Neural Netw. 2025 Mar;183:106928. doi: 10.1016/j.neunet.2024.106928. Epub 2024 Nov 23.
Graph Neural Networks have the limitation of processing features solely on graph nodes, neglecting data on high-dimensional structures such as edges and triangles. Simplicial Convolutional Neural Networks (SCNN) represent high-order structures using simplicial complexes to break this limitation but still lack time efficiency. In this paper, a novel neural network architecture named Binarized Simplicial Convolutional Neural Networks (Bi-SCNN) is proposed based on the combination of simplicial convolution with a weighted binary-sign forward propagation strategy. The utilization of the Hodge Laplacian on a weighted binary-sign forward propagation enables Bi-SCNN to efficiently and effectively represent simplicial features with higher-order structures, surpassing the capabilities of traditional graph node representations. The Bi-SCNN achieves reduced model complexity compared to previous SSCN variants through binarization and normalization, also serving as intrinsic nonlinearities of Bi-SCNN; this enables Bi-SCNN to shorten the execution time without compromising prediction performance and makes Bi-SCNN less prone to over-smoothing. Experimenting with real-world citation and ocean-drifter data confirmed that our proposed Bi-SCNN is efficient and accurate.
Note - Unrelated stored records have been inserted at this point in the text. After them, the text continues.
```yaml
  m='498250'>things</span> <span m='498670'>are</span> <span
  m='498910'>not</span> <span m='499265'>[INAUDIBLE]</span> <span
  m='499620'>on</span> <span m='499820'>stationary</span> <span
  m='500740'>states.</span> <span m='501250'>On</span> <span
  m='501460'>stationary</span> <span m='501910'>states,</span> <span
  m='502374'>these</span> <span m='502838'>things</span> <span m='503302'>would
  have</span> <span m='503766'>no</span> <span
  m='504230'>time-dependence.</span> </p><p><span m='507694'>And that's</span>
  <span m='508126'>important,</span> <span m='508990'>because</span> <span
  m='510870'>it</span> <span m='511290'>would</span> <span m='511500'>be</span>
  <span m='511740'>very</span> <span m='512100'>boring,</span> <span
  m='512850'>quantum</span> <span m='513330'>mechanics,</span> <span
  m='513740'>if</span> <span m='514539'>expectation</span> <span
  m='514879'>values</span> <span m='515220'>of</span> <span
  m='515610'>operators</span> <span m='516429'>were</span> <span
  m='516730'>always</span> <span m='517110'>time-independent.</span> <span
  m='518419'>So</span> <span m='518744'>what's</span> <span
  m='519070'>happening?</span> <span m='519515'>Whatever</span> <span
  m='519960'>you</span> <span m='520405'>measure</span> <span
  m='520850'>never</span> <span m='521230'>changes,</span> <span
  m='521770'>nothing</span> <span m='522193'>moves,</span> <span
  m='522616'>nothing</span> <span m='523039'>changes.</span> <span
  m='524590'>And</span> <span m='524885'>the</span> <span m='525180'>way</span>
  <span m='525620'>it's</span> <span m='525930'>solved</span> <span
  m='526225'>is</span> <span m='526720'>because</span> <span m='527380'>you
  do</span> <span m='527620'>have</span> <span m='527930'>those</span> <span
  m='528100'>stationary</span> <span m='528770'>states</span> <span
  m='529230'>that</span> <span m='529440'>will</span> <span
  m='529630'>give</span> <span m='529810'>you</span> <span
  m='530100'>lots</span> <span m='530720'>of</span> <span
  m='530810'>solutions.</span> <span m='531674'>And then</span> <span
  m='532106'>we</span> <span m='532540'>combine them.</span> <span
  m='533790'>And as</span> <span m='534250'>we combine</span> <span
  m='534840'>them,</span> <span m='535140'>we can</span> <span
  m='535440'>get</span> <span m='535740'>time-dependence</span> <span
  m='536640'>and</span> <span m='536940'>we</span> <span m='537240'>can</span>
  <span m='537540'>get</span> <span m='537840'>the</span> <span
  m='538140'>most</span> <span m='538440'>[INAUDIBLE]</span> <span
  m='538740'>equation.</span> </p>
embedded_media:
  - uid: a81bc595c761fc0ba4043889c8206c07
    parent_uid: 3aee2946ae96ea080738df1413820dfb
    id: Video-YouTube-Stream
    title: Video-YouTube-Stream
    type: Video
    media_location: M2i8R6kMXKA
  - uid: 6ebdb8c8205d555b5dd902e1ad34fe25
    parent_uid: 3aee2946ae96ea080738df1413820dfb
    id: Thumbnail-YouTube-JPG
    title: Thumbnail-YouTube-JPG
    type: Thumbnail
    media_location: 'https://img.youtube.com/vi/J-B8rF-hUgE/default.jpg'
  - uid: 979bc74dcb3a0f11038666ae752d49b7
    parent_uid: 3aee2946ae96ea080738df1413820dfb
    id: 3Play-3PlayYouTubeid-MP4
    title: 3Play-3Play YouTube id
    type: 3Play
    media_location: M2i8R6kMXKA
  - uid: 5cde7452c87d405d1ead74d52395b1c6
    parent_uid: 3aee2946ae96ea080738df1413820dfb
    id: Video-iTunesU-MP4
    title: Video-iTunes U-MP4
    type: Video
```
图神经网络存在仅在图节点上处理特征的局限性,忽略了诸如边和三角形等高维结构上的数据。单纯卷积神经网络(SCNN)使用单纯复形来表示高阶结构以打破这一局限性,但仍缺乏时间效率。本文基于单纯卷积与加权二值符号前向传播策略的结合,提出了一种名为二值化单纯卷积神经网络(Bi-SCNN)的新型神经网络架构。在加权二值符号前向传播上利用霍奇拉普拉斯算子,使Bi-SCNN能够高效且有效地表示具有高阶结构的单纯特征,超越了传统图节点表示的能力。与先前的SCNN变体相比,Bi-SCNN通过二值化和归一化实现了模型复杂度的降低,这也作为Bi-SCNN的内在非线性;这使得Bi-SCNN能够在不影响预测性能的情况下缩短执行时间,并使Bi-SCNN更不易出现过平滑现象。对真实世界的引用和海洋漂流器数据进行实验证实了我们提出的Bi-SCNN是高效且准确的。